サバイバル生存のためには、ホームベーカリーは同型機種を2台以上保有すると安心である。故障時など部品の使いまわしができる。中釜と羽根は機種固有なので同型機種のほうが使い回しできる点でメリット大。

小麦粉はスーパーやドラッグストアで入手できる1キロで半年ぐらいが賞味。小麦粉が玄米より弱いのは「あんまり長期間だとカビや虫がわく」ことである。カビても色が見えないし、小さいダニがわくらしいので、賞味期限で使い切るローリングストックが望ましい

もちろん、一番理想的なサバイバル体制は「小麦の栽培」「脱穀と精白」を自分でできる体制を確立することである。

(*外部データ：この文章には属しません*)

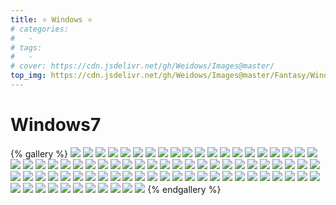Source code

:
 ```yaml
---
title: ⭐ Windows ⭐
# categories:
#   -
# tags:
#   -
# cover: https://cdn.jsdelivr.net/gh/Weidows/Images@master/
top_img: https://cdn.jsdelivr.net/gh/Weidows/Images@master/Fantasy/Windows7/img0.jpeg
---
```


<!--
 * @Author: Weidows
 * @LastEditors: Weidows
 * @LastEditTime: 2020-10-24 22:52:53
 * @FilePath: \Weidowsd:\Game\Demo\Github\Blog\source\tags\gallery_data\Windows.md
-->

# Windows7

{% gallery %}
![](https://cdn.jsdelivr.net/gh/Weidows/Images@master/Fantasy/Windows7/img0.jpeg)
![](https://cdn.jsdelivr.net/gh/Weidows/Images@master/Fantasy/Windows7/windows7_003001.jpeg)
![](https://cdn.jsdelivr.net/gh/Weidows/Images@master/Fantasy/Windows7/windows7_003002.jpeg)
![](https://cdn.jsdelivr.net/gh/Weidows/Images@master/Fantasy/Windows7/windows7_003003.jpeg)
![](https://cdn.jsdelivr.net/gh/Weidows/Images@master/Fantasy/Windows7/windows7_003004.jpeg)
![](https://cdn.jsdelivr.net/gh/Weidows/Images@master/Fantasy/Windows7/windows7_003005.jpeg)
![](https://cdn.jsdelivr.net/gh/Weidows/Images@master/Fantasy/Windows7/windows7_003006.jpeg)
![](https://cdn.jsdelivr.net/gh/Weidows/Images@master/Fantasy/Windows7/windows7_003007.jpeg)
![](https://cdn.jsdelivr.net/gh/Weidows/Images@master/Fantasy/Windows7/windows7_003008.jpeg)
![](https://cdn.jsdelivr.net/gh/Weidows/Images@master/Fantasy/Windows7/windows7_003009.jpeg)
![](https://cdn.jsdelivr.net/gh/Weidows/Images@master/Fantasy/Windows7/windows7_003010.jpeg)
![](https://cdn.jsdelivr.net/gh/Weidows/Images@master/Fantasy/Windows7/windows7_003011.jpeg)
![](https://cdn.jsdelivr.net/gh/Weidows/Images@master/Fantasy/Windows7/windows7_003012.jpeg)
![](https://cdn.jsdelivr.net/gh/Weidows/Images@master/Fantasy/Windows7/windows7_003013.jpeg)
![](https://cdn.jsdelivr.net/gh/Weidows/Images@master/Fantasy/Windows7/windows7_003014.jpeg)
![](https://cdn.jsdelivr.net/gh/Weidows/Images@master/Fantasy/Windows7/windows7_003015.jpeg)
![](https://cdn.jsdelivr.net/gh/Weidows/Images@master/Fantasy/Windows7/windows7_003016.jpeg)
![](https://cdn.jsdelivr.net/gh/Weidows/Images@master/Fantasy/Windows7/windows7_003017.jpeg)
![](https://cdn.jsdelivr.net/gh/Weidows/Images@master/Fantasy/Windows7/windows7_003018.jpeg)
![](https://cdn.jsdelivr.net/gh/Weidows/Images@master/Fantasy/Windows7/windows7_003019.jpeg)
![](https://cdn.jsdelivr.net/gh/Weidows/Images@master/Fantasy/Windows7/windows7_003020.jpeg)
![](https://cdn.jsdelivr.net/gh/Weidows/Images@master/Fantasy/Windows7/windows7_004001.jpeg)
![](https://cdn.jsdelivr.net/gh/Weidows/Images@master/Fantasy/Windows7/windows7_004002.jpeg)
![](https://cdn.jsdelivr.net/gh/Weidows/Images@master/Fantasy/Windows7/windows7_004003.jpeg)
![](https://cdn.jsdelivr.net/gh/Weidows/Images@master/Fantasy/Windows7/windows7_004004.jpeg)
![](https://cdn.jsdelivr.net/gh/Weidows/Images@master/Fantasy/Windows7/windows7_004005.jpeg)
![](https://cdn.jsdelivr.net/gh/Weidows/Images@master/Fantasy/Windows7/windows7_004006.jpeg)
![](https://cdn.jsdelivr.net/gh/Weidows/Images@master/Fantasy/Windows7/windows7_004007.jpeg)
![](https://cdn.jsdelivr.net/gh/Weidows/Images@master/Fantasy/Windows7/windows7_004008.jpeg)
![](https://cdn.jsdelivr.net/gh/Weidows/Images@master/Fantasy/Windows7/windows7_004009.jpeg)
![](https://cdn.jsdelivr.net/gh/Weidows/Images@master/Fantasy/Windows7/windows7_004010.jpeg)
![](https://cdn.jsdelivr.net/gh/Weidows/Images@master/Fantasy/Windows7/windows7_004011.jpeg)
![](https://cdn.jsdelivr.net/gh/Weidows/Images@master/Fantasy/Windows7/windows7_004012.jpeg)
![](https://cdn.jsdelivr.net/gh/Weidows/Images@master/Fantasy/Windows7/windows7_004013.jpeg)
![](https://cdn.jsdelivr.net/gh/Weidows/Images@master/Fantasy/Windows7/windows7_004014.jpeg)
![](https://cdn.jsdelivr.net/gh/Weidows/Images@master/Fantasy/Windows7/windows7_004015.jpeg)
![](https://cdn.jsdelivr.net/gh/Weidows/Images@master/Fantasy/Windows7/windows7_004016.jpeg)
![](https://cdn.jsdelivr.net/gh/Weidows/Images@master/Fantasy/Windows7/windows7_004017.jpeg)
![](https://cdn.jsdelivr.net/gh/Weidows/Images@master/Fantasy/Windows7/windows7_004018.jpeg)
![](https://cdn.jsdelivr.net/gh/Weidows/Images@master/Fantasy/Windows7/windows7_004019.jpeg)
![](https://cdn.jsdelivr.net/gh/Weidows/Images@master/Fantasy/Windows7/windows7_004020.jpeg)
![](https://cdn.jsdelivr.net/gh/Weidows/Images@master/Fantasy/Windows7/windows7_1001.jpeg)
![](https://cdn.jsdelivr.net/gh/Weidows/Images@master/Fantasy/Windows7/windows7_1002.jpeg)
![](https://cdn.jsdelivr.net/gh/Weidows/Images@master/Fantasy/Windows7/windows7_1003.jpeg)
![](https://cdn.jsdelivr.net/gh/Weidows/Images@master/Fantasy/Windows7/windows7_1004.jpeg)
![](https://cdn.jsdelivr.net/gh/Weidows/Images@master/Fantasy/Windows7/windows7_1005.jpeg)
![](https://cdn.jsdelivr.net/gh/Weidows/Images@master/Fantasy/Windows7/windows7_1006.jpeg)
![](https://cdn.jsdelivr.net/gh/Weidows/Images@master/Fantasy/Windows7/windows7_1007.jpeg)
![](https://cdn.jsdelivr.net/gh/Weidows/Images@master/Fantasy/Windows7/windows7_1008.jpeg)
![](https://cdn.jsdelivr.net/gh/Weidows/Images@master/Fantasy/Windows7/windows7_1009.jpeg)
![](https://cdn.jsdelivr.net/gh/Weidows/Images@master/Fantasy/Windows7/windows7_1010.jpeg)
![](https://cdn.jsdelivr.net/gh/Weidows/Images@master/Fantasy/Windows7/windows7_1011.jpeg)
![](https://cdn.jsdelivr.net/gh/Weidows/Images@master/Fantasy/Windows7/windows7_1012.jpeg)
![](https://cdn.jsdelivr.net/gh/Weidows/Images@master/Fantasy/Windows7/windows7_1013.jpeg)
![](https://cdn.jsdelivr.net/gh/Weidows/Images@master/Fantasy/Windows7/windows7_1014.jpeg)
![](https://cdn.jsdelivr.net/gh/Weidows/Images@master/Fantasy/Windows7/windows7_1015.jpeg)
![](https://cdn.jsdelivr.net/gh/Weidows/Images@master/Fantasy/Windows7/windows7_1016.jpeg)
![](https://cdn.jsdelivr.net/gh/Weidows/Images@master/Fantasy/Windows7/windows7_1017.jpeg)
![](https://cdn.jsdelivr.net/gh/Weidows/Images@master/Fantasy/Windows7/windows7_1018.jpeg)
![](https://cdn.jsdelivr.net/gh/Weidows/Images@master/Fantasy/Windows7/windows7_1019.jpeg)
![](https://cdn.jsdelivr.net/gh/Weidows/Images@master/Fantasy/Windows7/windows7_1020.jpeg)
![](https://cdn.jsdelivr.net/gh/Weidows/Images@master/Fantasy/Windows7/windows7_2001.jpeg)
![](https://cdn.jsdelivr.net/gh/Weidows/Images@master/Fantasy/Windows7/windows7_2002.jpeg)
![](https://cdn.jsdelivr.net/gh/Weidows/Images@master/Fantasy/Windows7/windows7_2003.jpeg)
![](https://cdn.jsdelivr.net/gh/Weidows/Images@master/Fantasy/Windows7/windows7_2004.jpeg)
![](https://cdn.jsdelivr.net/gh/Weidows/Images@master/Fantasy/Windows7/windows7_2005.jpeg)
![](https://cdn.jsdelivr.net/gh/Weidows/Images@master/Fantasy/Windows7/windows7_2006.jpeg)
![](https://cdn.jsdelivr.net/gh/Weidows/Images@master/Fantasy/Windows7/windows7_2007.jpeg)
![](https://cdn.jsdelivr.net/gh/Weidows/Images@master/Fantasy/Windows7/windows7_2008.jpeg)
![](https://cdn.jsdelivr.net/gh/Weidows/Images@master/Fantasy/Windows7/windows7_2009.jpeg)
![](https://cdn.jsdelivr.net/gh/Weidows/Images@master/Fantasy/Windows7/windows7_2010.jpeg)
![](https://cdn.jsdelivr.net/gh/Weidows/Images@master/Fantasy/Windows7/windows7_2011.jpeg)
![](https://cdn.jsdelivr.net/gh/Weidows/Images@master/Fantasy/Windows7/windows7_2012.jpeg)
![](https://cdn.jsdelivr.net/gh/Weidows/Images@master/Fantasy/Windows7/windows7_2013.jpeg)
![](https://cdn.jsdelivr.net/gh/Weidows/Images@master/Fantasy/Windows7/windows7_2014.jpeg)
![](https://cdn.jsdelivr.net/gh/Weidows/Images@master/Fantasy/Windows7/windows7_2015.jpeg)
![](https://cdn.jsdelivr.net/gh/Weidows/Images@master/Fantasy/Windows7/windows7_2016.jpeg)
![](https://cdn.jsdelivr.net/gh/Weidows/Images@master/Fantasy/Windows7/windows7_2017.jpeg)
![](https://cdn.jsdelivr.net/gh/Weidows/Images@master/Fantasy/Windows7/windows7_2018.jpeg)
![](https://cdn.jsdelivr.net/gh/Weidows/Images@master/Fantasy/Windows7/windows7_2019.jpeg)
![](https://cdn.jsdelivr.net/gh/Weidows/Images@master/Fantasy/Windows7/windows7_2020.jpeg)
{% endgallery %}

できたら、外界と断絶してもパンを永久に焼き続けることができる。砂糖と塩の備蓄も数キロあったら……相当な数のパンを焼き続けられる。

小麦粉1キロの袋で、パンや天然酵母を作り出す3斤分のパンが作れる。1斤のパンは大人1名の食パン3~4枚分となる。

水はペットボトル500ミリ1本で2回半は焼ける分あるわけだ。なので水の備蓄が多ければ気にならない。水を浪費するカップラーメンよりはるかに合理的だ。

1キロの小麦で大人1人の12食分をまかなえることになる。これはインスタントラーメンより小さいスペースで常温で半年保管できる点からすれば合理的。

1キロの小麦粉の袋のサイズはインスタントラーメン12個分よりはるかにコンパクトなことはイメージできるだろう。

しかも、使用する水の量は1回いいとこ180ミリリットルであり3回焼いても540ミリリットルなのだ。カップラーメン1杯分の水しか使わない。

どうだろうか?たいへん合理的、低コストで豊かな食生活を災害時でも可能にするということだ。

 

我ながらに素晴らしい発明だと思っている。

ぜひ、みなさんも装備して実際にパンを自作で焼き続ける体制を確立してほしい。